> **INSTRUCTIONS TO FOLLOW**:
Scan the entries for "Pasted". Every line that holds it is to be copied.

**** SUPPLIED RECORDS

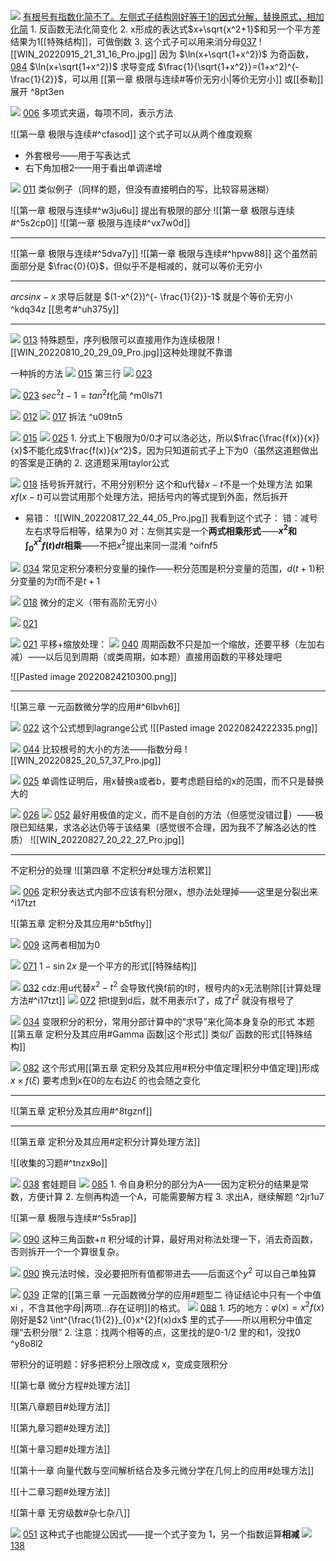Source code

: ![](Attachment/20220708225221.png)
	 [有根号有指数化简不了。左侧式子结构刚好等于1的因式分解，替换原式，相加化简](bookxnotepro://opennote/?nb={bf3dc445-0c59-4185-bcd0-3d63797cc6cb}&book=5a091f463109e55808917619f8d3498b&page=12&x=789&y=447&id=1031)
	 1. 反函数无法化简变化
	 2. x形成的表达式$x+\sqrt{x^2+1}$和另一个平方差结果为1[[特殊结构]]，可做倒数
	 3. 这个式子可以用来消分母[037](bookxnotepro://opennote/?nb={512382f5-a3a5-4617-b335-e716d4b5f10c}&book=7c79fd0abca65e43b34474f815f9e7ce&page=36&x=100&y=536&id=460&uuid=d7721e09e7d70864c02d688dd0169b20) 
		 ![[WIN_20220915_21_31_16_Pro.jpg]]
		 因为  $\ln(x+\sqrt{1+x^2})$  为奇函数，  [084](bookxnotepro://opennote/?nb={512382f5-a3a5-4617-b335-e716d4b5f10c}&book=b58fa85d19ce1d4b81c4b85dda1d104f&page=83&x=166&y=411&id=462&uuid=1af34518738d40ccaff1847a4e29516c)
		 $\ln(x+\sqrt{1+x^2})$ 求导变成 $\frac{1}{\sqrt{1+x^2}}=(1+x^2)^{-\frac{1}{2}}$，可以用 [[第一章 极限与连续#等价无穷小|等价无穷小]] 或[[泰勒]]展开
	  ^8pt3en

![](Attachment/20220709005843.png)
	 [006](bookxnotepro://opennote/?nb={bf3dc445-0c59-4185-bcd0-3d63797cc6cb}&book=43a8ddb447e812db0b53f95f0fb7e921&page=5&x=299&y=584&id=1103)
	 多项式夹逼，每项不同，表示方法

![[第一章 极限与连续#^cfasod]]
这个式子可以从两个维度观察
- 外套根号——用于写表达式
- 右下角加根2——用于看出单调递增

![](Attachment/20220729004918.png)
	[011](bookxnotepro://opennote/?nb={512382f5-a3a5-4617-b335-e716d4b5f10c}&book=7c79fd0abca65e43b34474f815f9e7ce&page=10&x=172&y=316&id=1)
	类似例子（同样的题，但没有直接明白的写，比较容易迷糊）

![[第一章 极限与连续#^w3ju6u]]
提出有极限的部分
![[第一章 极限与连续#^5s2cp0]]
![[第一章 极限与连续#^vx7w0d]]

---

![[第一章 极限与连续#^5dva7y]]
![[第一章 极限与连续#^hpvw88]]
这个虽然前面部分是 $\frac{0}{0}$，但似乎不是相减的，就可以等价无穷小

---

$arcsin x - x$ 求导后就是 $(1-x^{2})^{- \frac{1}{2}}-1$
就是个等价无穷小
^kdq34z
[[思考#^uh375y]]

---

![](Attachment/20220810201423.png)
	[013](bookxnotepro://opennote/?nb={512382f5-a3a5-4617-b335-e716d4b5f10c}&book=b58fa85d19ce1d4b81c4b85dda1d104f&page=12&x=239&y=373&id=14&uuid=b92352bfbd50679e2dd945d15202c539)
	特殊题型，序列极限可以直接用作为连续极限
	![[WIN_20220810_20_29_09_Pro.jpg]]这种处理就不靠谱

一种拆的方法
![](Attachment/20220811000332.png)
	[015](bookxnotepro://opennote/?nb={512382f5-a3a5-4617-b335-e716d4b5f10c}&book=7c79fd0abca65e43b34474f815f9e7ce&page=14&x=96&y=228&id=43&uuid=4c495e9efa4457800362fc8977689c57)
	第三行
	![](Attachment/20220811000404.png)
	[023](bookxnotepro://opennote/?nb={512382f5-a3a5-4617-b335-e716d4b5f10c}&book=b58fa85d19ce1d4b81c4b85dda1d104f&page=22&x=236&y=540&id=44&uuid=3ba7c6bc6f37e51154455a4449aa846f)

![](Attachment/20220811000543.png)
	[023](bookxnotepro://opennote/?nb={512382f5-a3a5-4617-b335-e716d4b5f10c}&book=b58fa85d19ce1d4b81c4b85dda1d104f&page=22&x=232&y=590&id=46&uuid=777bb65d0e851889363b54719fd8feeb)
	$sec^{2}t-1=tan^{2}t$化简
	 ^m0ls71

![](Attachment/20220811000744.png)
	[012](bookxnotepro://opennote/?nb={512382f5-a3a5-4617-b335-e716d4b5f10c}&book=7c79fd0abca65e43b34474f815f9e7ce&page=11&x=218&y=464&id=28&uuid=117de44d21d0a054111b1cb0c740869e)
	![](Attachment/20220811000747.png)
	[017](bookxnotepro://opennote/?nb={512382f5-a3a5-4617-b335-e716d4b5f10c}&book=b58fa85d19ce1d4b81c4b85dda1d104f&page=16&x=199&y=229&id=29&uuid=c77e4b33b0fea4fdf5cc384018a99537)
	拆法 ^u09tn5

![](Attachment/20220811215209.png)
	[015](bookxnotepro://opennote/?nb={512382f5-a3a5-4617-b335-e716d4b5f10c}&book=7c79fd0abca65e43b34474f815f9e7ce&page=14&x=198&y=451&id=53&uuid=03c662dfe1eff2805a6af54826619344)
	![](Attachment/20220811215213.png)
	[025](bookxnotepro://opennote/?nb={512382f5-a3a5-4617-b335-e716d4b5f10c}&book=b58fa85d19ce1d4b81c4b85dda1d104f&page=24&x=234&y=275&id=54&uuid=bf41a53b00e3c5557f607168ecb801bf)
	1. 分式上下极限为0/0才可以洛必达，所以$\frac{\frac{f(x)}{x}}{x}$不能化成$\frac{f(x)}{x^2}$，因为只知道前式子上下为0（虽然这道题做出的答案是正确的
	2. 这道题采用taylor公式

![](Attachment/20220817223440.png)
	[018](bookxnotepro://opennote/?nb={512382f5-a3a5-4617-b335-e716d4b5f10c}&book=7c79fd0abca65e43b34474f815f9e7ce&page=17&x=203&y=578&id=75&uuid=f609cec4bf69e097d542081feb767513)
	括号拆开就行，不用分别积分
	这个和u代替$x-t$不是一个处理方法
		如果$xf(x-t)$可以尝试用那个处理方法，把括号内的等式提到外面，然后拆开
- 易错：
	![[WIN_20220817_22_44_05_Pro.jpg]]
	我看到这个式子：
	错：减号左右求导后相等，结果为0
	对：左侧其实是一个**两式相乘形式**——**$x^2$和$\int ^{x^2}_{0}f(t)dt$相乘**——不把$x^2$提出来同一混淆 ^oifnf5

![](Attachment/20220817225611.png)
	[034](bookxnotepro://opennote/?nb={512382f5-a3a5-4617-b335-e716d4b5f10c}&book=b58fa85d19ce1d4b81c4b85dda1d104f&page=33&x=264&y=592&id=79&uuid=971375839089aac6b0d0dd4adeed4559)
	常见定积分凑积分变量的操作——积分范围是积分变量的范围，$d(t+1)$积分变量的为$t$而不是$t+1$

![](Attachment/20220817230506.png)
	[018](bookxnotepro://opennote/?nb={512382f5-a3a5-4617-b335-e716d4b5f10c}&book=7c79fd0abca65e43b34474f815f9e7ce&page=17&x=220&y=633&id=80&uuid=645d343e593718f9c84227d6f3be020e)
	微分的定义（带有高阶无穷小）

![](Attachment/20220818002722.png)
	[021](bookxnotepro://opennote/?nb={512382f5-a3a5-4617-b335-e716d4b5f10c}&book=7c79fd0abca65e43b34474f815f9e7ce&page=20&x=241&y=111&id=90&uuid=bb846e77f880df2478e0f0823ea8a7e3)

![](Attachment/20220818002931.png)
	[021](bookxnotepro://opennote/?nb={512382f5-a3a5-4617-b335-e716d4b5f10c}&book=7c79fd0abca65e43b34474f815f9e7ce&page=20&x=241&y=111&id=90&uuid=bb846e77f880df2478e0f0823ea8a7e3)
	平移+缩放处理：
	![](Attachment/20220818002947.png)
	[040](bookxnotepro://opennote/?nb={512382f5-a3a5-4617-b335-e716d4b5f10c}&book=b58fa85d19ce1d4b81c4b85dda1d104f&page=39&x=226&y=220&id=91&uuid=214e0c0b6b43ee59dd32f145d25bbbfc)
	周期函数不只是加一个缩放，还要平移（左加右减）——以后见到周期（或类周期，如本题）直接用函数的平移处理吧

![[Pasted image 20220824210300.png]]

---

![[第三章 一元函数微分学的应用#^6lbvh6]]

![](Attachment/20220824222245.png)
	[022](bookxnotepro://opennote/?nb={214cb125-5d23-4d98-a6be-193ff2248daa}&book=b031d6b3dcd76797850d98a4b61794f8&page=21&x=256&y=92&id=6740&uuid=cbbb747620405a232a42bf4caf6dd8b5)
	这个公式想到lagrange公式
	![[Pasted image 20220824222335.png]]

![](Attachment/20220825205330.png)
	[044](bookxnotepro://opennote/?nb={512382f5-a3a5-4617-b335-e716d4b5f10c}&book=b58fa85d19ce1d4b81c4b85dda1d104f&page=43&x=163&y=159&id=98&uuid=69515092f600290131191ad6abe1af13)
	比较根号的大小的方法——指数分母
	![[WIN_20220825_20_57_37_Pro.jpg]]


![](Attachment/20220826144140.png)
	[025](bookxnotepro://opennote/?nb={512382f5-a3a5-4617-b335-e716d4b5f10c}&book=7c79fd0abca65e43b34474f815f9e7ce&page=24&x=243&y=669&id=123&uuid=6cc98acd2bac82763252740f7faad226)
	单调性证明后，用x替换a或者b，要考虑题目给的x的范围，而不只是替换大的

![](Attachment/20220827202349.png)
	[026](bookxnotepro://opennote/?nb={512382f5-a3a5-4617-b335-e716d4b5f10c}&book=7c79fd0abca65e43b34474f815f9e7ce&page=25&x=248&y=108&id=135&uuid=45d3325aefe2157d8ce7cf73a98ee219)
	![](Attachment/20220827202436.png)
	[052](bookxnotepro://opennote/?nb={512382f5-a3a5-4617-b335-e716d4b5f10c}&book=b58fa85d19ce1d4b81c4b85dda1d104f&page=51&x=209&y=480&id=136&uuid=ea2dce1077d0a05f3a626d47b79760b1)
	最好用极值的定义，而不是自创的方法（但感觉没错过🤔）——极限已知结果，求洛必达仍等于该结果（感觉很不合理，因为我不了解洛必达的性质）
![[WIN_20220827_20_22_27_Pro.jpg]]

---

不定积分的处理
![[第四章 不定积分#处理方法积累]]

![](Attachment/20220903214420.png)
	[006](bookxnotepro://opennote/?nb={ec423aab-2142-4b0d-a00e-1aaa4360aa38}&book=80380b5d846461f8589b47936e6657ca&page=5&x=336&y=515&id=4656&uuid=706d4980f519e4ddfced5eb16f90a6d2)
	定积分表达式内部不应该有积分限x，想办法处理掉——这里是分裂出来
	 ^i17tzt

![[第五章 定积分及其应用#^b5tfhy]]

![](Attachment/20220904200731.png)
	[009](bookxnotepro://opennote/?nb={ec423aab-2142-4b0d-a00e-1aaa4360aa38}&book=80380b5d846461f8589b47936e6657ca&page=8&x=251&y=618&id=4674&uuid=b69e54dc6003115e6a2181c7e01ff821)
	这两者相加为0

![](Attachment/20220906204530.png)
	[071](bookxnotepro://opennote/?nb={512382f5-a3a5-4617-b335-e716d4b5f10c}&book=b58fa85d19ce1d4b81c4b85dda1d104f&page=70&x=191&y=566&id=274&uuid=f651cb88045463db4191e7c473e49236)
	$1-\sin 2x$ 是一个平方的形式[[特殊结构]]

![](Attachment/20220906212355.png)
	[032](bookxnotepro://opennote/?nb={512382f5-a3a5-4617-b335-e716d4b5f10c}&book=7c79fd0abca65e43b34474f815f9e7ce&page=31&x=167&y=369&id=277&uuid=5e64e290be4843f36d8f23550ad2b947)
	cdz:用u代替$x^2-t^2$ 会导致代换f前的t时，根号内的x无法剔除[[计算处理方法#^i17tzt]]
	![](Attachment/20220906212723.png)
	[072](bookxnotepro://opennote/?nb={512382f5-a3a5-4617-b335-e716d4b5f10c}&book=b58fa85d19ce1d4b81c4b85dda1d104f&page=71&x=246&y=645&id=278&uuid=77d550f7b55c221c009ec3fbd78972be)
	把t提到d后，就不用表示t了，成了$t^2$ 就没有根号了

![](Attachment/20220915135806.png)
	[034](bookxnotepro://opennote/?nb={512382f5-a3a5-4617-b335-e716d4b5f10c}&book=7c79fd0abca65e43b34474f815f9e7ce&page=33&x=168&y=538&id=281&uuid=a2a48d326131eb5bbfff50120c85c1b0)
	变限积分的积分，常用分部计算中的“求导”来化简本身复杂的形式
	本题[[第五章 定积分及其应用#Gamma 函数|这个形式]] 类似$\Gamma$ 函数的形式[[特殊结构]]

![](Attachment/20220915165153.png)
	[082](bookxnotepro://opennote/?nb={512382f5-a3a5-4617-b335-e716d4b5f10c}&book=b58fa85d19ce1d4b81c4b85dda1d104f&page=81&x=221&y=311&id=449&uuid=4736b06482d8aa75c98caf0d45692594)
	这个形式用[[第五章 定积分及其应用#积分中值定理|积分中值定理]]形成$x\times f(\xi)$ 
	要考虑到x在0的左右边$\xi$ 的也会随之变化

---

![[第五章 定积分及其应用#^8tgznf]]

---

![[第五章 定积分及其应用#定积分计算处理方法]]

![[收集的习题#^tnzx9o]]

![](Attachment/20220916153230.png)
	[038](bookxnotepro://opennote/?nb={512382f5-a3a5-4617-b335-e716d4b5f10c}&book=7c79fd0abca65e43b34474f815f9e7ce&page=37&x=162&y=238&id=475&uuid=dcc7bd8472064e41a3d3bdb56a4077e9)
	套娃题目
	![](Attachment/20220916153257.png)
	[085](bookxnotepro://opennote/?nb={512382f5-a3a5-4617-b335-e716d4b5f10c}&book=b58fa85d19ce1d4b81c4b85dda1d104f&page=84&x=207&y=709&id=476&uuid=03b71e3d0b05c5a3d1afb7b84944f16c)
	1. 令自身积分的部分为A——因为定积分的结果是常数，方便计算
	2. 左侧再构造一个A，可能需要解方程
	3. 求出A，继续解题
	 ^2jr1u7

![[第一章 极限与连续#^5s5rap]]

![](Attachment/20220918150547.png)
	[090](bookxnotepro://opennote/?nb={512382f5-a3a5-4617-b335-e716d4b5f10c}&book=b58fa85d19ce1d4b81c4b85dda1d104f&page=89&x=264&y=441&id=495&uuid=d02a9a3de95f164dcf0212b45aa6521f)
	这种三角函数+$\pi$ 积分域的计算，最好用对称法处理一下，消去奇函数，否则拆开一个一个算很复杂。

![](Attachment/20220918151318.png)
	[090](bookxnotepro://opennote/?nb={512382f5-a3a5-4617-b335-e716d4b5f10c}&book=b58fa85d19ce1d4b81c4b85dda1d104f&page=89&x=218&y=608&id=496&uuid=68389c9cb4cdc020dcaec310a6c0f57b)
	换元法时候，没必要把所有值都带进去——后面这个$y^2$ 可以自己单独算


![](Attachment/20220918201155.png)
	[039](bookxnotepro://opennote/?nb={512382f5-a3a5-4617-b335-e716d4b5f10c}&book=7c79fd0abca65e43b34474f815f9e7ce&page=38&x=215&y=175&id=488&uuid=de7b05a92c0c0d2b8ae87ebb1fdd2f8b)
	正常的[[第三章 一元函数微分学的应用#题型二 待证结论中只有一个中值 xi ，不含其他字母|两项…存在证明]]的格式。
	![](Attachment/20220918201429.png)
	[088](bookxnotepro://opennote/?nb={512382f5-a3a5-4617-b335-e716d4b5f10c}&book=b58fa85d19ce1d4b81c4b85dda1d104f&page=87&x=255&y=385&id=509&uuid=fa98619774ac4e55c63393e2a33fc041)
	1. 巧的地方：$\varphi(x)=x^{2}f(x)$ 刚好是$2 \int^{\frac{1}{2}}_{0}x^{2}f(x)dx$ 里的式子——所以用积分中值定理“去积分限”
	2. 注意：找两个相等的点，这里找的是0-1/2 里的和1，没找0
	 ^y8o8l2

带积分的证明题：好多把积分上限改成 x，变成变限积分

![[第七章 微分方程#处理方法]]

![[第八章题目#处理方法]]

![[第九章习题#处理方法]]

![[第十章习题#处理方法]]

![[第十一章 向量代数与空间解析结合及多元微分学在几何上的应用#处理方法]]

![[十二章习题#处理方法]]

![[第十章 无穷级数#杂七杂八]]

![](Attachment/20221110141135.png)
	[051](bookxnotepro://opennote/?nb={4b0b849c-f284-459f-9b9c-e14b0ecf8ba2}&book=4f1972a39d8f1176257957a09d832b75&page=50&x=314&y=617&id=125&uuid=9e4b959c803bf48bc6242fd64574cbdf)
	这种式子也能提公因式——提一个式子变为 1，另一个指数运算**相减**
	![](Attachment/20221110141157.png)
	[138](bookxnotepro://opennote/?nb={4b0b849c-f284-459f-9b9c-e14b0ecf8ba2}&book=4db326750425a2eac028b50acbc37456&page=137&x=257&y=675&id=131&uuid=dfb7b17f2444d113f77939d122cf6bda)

********

> **RESPONSE**:
![[Pasted image 20220824210300.png]]
	![[Pasted image 20220824222335.png]]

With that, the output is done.